Was hat Sie motiviert, sich mit der LINGA auf den Weg und für die Älteren in unserer Gesellschaft stark zu machen?  

Balzer: Wir lebten früher mit meinen Schwiegereltern und -großeltern auf einem Hof zusammen, so hatte ich schon immer eine Nähe zu älteren Generationen. Während des Studiums konnte ich mich dann als Praktikantin im Sozialministerium in die Gestaltung der seniorenpolitischen Leitlinien einbringen, die gerade auf den Weg gebracht wurden. Schon damals begeisterte mich die Vielfalt der tollen Themen in Niedersachsen.  

Wie hat sich Ihre Arbeit über die Jahre entwickelt?  
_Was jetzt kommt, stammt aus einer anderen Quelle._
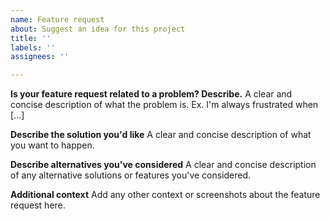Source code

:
 ```yaml
---
name: Feature request
about: Suggest an idea for this project
title: ''
labels: ''
assignees: ''

---
```


**Is your feature request related to a problem? Describe.**
A clear and concise description of what the problem is. Ex. I'm always frustrated when [...]

**Describe the solution you'd like**
A clear and concise description of what you want to happen.

**Describe alternatives you've considered**
A clear and concise description of any alternative solutions or features you've considered.

**Additional context**
Add any other context or screenshots about the feature request here.
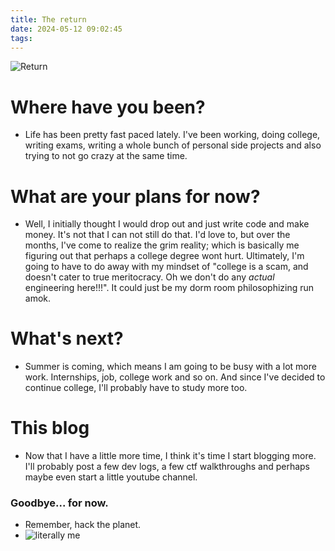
 ```yaml
---
title: The return
date: 2024-05-12 09:02:45
tags:
---
```


![Return](blog/the-return/returnoftheking.png)

# Where have you been?

- Life has been pretty fast paced lately. I've been working, doing college, writing exams, writing a whole bunch of personal side projects and also trying to not go crazy at the same time.

# What are your plans for now?

- Well, I initially thought I would drop out and just write code and make money. It's not that I can not still do that. I'd love to, but over the months, I've come to realize the grim reality; which is basically me figuring out that perhaps a college degree wont hurt. Ultimately, I'm going to have to do away with my mindset of "college is a scam, and doesn't cater to true meritocracy. Oh we don't do any _actual_ engineering here!!!". It could just be my dorm room philosophizing run amok.

# What's next?

- Summer is coming, which means I am going to be busy with a lot more work. Internships, job, college work and so on. And since I've decided to continue college, I'll probably have to study more too.

# This blog

- Now that I have a little more time, I think it's time I start blogging more. I'll probably post a few dev logs, a few ctf walkthroughs and perhaps maybe even start a little youtube channel.

### Goodbye... for now.

- Remember, hack the planet.
- ![literally me](blog/the-return/wojack.png)
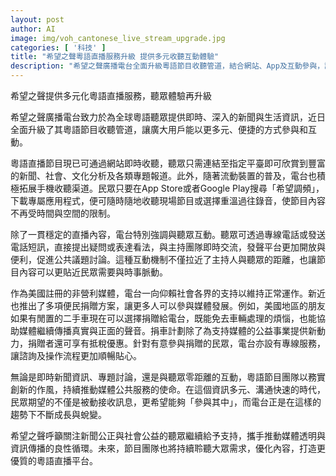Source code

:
 ```yaml
---
layout: post
author: AI
image: img/voh_cantonese_live_stream_upgrade.jpg
categories: [ '科技' ]
title: "希望之聲粵語直播服務升級 提供多元收聽互動體驗"
description: "希望之聲廣播電台全面升級粵語節目收聽管道，結合網站、App及互動參與，讓全球粵語聽眾享受內容更豐富、互動性更強的即時新聞與專題。電台並推出便民捐車等公益方案，促進媒體平台持續發展。"
---
```

希望之聲提供多元化粵語直播服務，聽眾體驗再升級

希望之聲廣播電台致力於為全球粵語聽眾提供即時、深入的新聞與生活資訊，近日全面升級了其粵語節目收聽管道，讓廣大用戶能以更多元、便捷的方式參與和互動。

粵語直播節目現已可通過網站即時收聽，聽眾只需連結至指定平臺即可欣賞到豐富的新聞、社會、文化分析及各類專題報道。此外，隨著流動裝置的普及，電台也積極拓展手機收聽渠道。民眾只要在App Store或者Google Play搜尋「希望調頻」，下載專屬應用程式，便可隨時隨地收聽現場節目或選擇重溫過往錄音，使節目內容不再受時間與空間的限制。

除了一貫穩定的直播內容，電台特別強調與聽眾互動。聽眾可透過專線電話或發送電話短訊，直接提出疑問或表達看法，與主持團隊即時交流，發聲平台更加開放與便利，促進公共議題討論。這種互動機制不僅拉近了主持人與聽眾的距離，也讓節目內容可以更貼近民眾需要與時事脈動。

作為美國註冊的非營利媒體，電台一向仰賴社會各界的支持以維持正常運作。新近也推出了多項便民捐贈方案，讓更多人可以參與媒體發展。例如，美國地區的朋友如果有閒置的二手車現在可以選擇捐贈給電台，既能免去車輛處理的煩惱，也能協助媒體繼續傳播真實與正面的聲音。捐車計劃除了為支持媒體的公益事業提供新動力，捐贈者還可享有抵稅優惠。針對有意參與捐贈的民眾，電台亦設有專線服務，讓諮詢及操作流程更加順暢貼心。

無論是即時新聞資訊、專題討論，還是與聽眾零距離的互動，粵語節目團隊以務實創新的作風，持續推動媒體公共服務的使命。在這個資訊多元、溝通快速的時代，民眾期望的不僅是被動接收訊息，更希望能夠「參與其中」，而電台正是在這樣的趨勢下不斷成長與蛻變。

希望之聲呼籲關注新聞公正與社會公益的聽眾繼續給予支持，攜手推動媒體透明與資訊傳播的良性循環。未來，節目團隊也將持續聆聽大眾需求，優化內容，打造更優質的粵語直播平台。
Balzer: Auf der persönlichen Ebene sind wir mit wachsender Erfahrung mutiger und kreativer geworden. Wir greifen neue Themen auf, präsentieren sie und probieren neue Formate aus. Außerdem hat sich gezeigt, wie wichtig Netzwerke und Kontakte auf Landes- und Bundesebene für unsere interdisziplinäre Arbeit sind.

Seidel: Die Begeisterung für die Arbeit mit Älteren kam mit der Arbeit bei der LINGA. Als ich anfing, waren technische Assistenzsysteme mein Schwerpunkt. Meine Arbeit war von vornherein geprägt von dem Motto: „Was für Ältere unabdingbar ist, ist für Jüngere oft ein Mehr an Komfort und Service. Nach meiner Elternzeit hat sich mein Themenfokus verändert, da übernahm ich die Organisation und Leitung der LINGA Woche….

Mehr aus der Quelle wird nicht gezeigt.